##### Data records

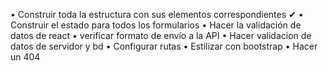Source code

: • Construir toda la estructura con sus elementos correspondientes ✔
• Construir el estado para todos los formularios
• Hacer la validación de datos de react
• verificar formato de envío a la API
• Hacer validacion de datos de servidor y bd
• Configurar rutas
• Estilizar con bootstrap
• Hacer un 404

##########

◆ Your task ◆
Find every line in the records that contains the word "Hacer"; copy those lines.

◆ Reply to the task ◆
• Hacer la validación de datos de react
• Hacer validacion de datos de servidor y bd
• Hacer un 404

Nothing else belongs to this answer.